───── Records supplied ─────

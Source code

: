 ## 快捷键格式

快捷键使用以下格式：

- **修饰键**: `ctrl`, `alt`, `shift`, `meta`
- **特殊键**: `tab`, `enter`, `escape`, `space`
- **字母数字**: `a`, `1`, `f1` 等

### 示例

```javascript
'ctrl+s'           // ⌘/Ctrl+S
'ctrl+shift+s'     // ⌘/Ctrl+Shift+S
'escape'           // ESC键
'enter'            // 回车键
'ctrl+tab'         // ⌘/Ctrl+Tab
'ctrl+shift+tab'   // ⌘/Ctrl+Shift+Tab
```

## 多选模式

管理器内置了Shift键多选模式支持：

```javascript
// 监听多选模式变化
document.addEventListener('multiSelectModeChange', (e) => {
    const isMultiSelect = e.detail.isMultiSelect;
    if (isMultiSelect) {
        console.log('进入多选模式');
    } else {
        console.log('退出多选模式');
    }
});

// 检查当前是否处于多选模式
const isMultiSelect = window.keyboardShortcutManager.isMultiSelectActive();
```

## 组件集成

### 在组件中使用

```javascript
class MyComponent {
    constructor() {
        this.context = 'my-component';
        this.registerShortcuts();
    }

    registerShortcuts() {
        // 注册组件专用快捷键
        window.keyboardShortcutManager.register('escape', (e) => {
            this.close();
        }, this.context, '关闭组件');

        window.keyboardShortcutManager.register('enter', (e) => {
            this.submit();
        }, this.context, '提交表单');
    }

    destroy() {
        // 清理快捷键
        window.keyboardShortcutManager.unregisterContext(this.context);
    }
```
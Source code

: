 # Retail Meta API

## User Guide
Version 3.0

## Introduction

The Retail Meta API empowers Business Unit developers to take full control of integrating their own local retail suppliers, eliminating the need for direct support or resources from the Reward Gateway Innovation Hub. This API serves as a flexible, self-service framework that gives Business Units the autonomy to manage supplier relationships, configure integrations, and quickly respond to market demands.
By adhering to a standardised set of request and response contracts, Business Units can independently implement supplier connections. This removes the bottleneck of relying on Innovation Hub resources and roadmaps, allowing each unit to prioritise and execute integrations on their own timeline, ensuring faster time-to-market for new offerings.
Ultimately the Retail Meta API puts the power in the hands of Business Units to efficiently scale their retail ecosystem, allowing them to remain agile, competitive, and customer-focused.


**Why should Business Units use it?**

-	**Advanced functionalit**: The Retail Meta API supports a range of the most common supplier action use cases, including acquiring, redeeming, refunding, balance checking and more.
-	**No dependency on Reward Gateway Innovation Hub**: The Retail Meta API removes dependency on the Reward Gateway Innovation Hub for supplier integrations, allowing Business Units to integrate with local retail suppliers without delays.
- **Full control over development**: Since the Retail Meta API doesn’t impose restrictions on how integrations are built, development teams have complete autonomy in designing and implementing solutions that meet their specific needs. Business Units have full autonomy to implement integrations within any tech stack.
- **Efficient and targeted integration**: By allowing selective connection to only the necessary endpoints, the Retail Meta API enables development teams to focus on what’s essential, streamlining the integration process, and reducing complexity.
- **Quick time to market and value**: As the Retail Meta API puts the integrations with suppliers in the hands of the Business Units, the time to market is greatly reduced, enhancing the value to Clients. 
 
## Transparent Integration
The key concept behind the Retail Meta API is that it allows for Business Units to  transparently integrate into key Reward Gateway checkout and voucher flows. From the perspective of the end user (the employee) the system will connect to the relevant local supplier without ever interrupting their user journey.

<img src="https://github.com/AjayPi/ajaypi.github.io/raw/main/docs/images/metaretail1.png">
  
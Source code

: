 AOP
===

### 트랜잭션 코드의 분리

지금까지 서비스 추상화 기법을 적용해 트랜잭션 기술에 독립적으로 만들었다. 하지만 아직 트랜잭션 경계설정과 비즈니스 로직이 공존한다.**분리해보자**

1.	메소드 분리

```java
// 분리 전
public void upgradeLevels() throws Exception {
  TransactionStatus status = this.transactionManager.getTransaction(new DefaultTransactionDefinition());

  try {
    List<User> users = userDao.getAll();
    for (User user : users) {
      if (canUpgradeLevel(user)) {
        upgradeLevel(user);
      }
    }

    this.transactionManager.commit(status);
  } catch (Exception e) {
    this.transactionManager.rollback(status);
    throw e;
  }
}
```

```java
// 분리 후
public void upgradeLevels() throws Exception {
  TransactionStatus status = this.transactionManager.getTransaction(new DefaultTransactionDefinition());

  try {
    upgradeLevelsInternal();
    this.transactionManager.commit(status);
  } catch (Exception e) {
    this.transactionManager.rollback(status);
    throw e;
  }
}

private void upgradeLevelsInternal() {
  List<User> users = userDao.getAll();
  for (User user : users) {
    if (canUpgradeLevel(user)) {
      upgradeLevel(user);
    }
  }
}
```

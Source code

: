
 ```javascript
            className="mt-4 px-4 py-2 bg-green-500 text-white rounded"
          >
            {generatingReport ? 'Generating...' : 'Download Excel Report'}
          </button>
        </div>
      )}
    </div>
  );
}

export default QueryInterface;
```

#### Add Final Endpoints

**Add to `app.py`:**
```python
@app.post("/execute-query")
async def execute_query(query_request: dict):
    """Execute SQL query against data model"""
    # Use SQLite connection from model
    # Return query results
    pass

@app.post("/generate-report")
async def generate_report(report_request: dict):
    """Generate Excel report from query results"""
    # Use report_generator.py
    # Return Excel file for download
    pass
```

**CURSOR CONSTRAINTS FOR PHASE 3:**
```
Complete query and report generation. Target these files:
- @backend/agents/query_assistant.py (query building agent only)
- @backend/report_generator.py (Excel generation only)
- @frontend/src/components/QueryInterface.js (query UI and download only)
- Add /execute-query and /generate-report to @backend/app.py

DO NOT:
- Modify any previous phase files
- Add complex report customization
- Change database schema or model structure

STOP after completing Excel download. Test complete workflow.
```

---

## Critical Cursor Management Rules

─────

## Work request
Using the listing, collect all lines in which the string "escape" is found.

## Solution
- **特殊键**: `tab`, `enter`, `escape`, `space`
'escape'           // ESC键
        window.keyboardShortcutManager.register('escape', (e) => {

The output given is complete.